The statement is made in the Treasury’s Spring Budget policy costings document, which says of 30 hours free childcare, ‘As with TFC (Tax-Free Childcare), we have made a small adjustment to the expected reduction in tax credits and associated welfare spending from the introduction of 30 hours of free childcare for working families, where it seems likely that the supply of places will rise more slowly over the first two years than originally assumed.’

However, the Department for Education (DfE) has said that the 'slow rise' is based on an adjustment by made by the Office for Budget Responsibility, not the Government, which it says is 'on track' to deliver the 30 hours.

Shadow education secretary Angela Rayner said, ‘The cost of childcare has rocketed under the Tories and their promises to offer free hours have completely fallen flat.

‘First we saw delay after delay to the Tax-Free Childcare, and the extra free hours offer has been plagued with problems because the Tories have failed to fund it properly. Now there will be even fewer places available, so more children and their families will be losing out.

‘The Tories just aren’t delivering for ordinary working families.’

According to Labour, the Government was forced to cut the number of eligible families from those originally promised at the General Election due to insufficient funds.

A recent survey by the Family and Childcare Trust also revealed that more than half of the three-quarters of Family Information Services in England that took part said they didn’t know if there would be enough places to deliver the 30 hours, and more than one in ten said there wouldn’t be enough places.

A Government spokesperson said, 'As set out in our manifesto, we are on track to deliver 30 hours free childcare to working parents of three- and four-year-olds. More than 4,000 parents are already benefitting from this offer in eight pilot areas, and the commitment is being rolled out nationwide from September.'

Neil Leitch, chief executive of the Pre-school Learning Alliance, said, ‘We have long warned of the very real risk of a shortage of 30-hour places when the scheme rolls out in September. For far too long, the Government has ignored the sector's valid concerns about underfunding, and as a result, many childcare providers are now planning to limit the number of 30-hour places they offer, if not pull out of the scheme altogether.
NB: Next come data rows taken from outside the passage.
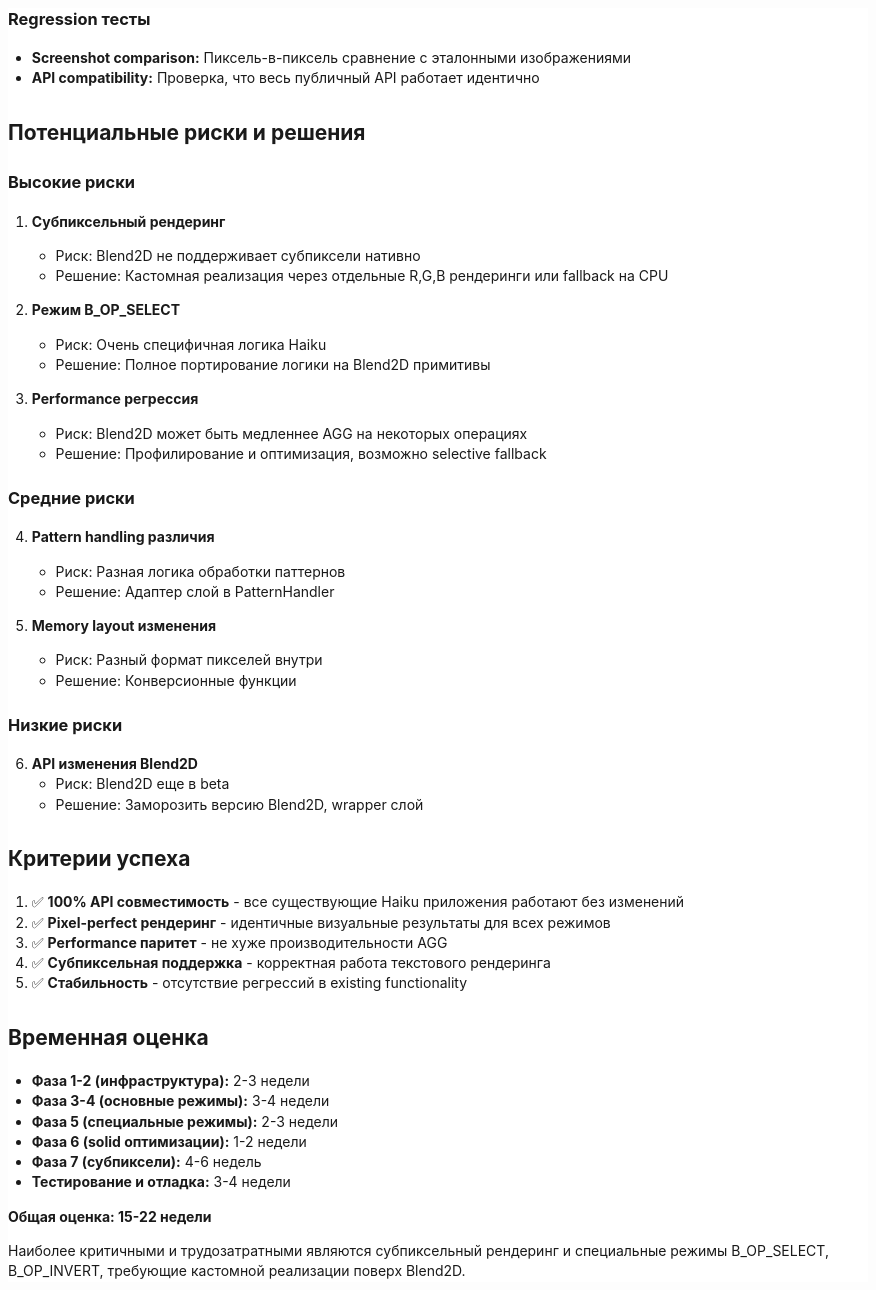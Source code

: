 ### Regression тесты
- **Screenshot comparison:** Пиксель-в-пиксель сравнение с эталонными изображениями
- **API compatibility:** Проверка, что весь публичный API работает идентично

## Потенциальные риски и решения

### Высокие риски
1. **Субпиксельный рендеринг** 
   - Риск: Blend2D не поддерживает субпиксели нативно
   - Решение: Кастомная реализация через отдельные R,G,B рендеринги или fallback на CPU

2. **Режим B_OP_SELECT**
   - Риск: Очень специфичная логика Haiku
   - Решение: Полное портирование логики на Blend2D примитивы

3. **Performance регрессия**  
   - Риск: Blend2D может быть медленнее AGG на некоторых операциях
   - Решение: Профилирование и оптимизация, возможно selective fallback

### Средние риски  
4. **Pattern handling различия**
   - Риск: Разная логика обработки паттернов
   - Решение: Адаптер слой в PatternHandler

5. **Memory layout изменения**
   - Риск: Разный формат пикселей внутри
   - Решение: Конверсионные функции

### Низкие риски
6. **API изменения Blend2D**
   - Риск: Blend2D еще в beta
   - Решение: Заморозить версию Blend2D, wrapper слой

## Критерии успеха

1. ✅ **100% API совместимость** - все существующие Haiku приложения работают без изменений
2. ✅ **Pixel-perfect рендеринг** - идентичные визуальные результаты для всех режимов  
3. ✅ **Performance паритет** - не хуже производительности AGG
4. ✅ **Субпиксельная поддержка** - корректная работа текстового рендеринга
5. ✅ **Стабильность** - отсутствие регрессий в existing functionality

## Временная оценка
- **Фаза 1-2 (инфраструктура):** 2-3 недели
- **Фаза 3-4 (основные режимы):** 3-4 недели  
- **Фаза 5 (специальные режимы):** 2-3 недели
- **Фаза 6 (solid оптимизации):** 1-2 недели
- **Фаза 7 (субпиксели):** 4-6 недель
- **Тестирование и отладка:** 3-4 недели

**Общая оценка: 15-22 недели**

Наиболее критичными и трудозатратными являются субпиксельный рендеринг и специальные режимы B_OP_SELECT, B_OP_INVERT, требующие кастомной реализации поверх Blend2D.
‘With recent Ofsted statistics also showing that childminders are leaving the sector in droves and increasingly frequent reports of nurseries and pre-schools being forced out of business due to a lack of adequate funding, it's clear that we are at a crunch point.

‘These Budget documents show that the Government knows full well there is going to be a problem with the supply of 30 hours places, so there is no excuse for inaction. If this issue is not addressed urgently, many parents expecting to be able to access their 'free places' in September are going to be left sorely disappointed.’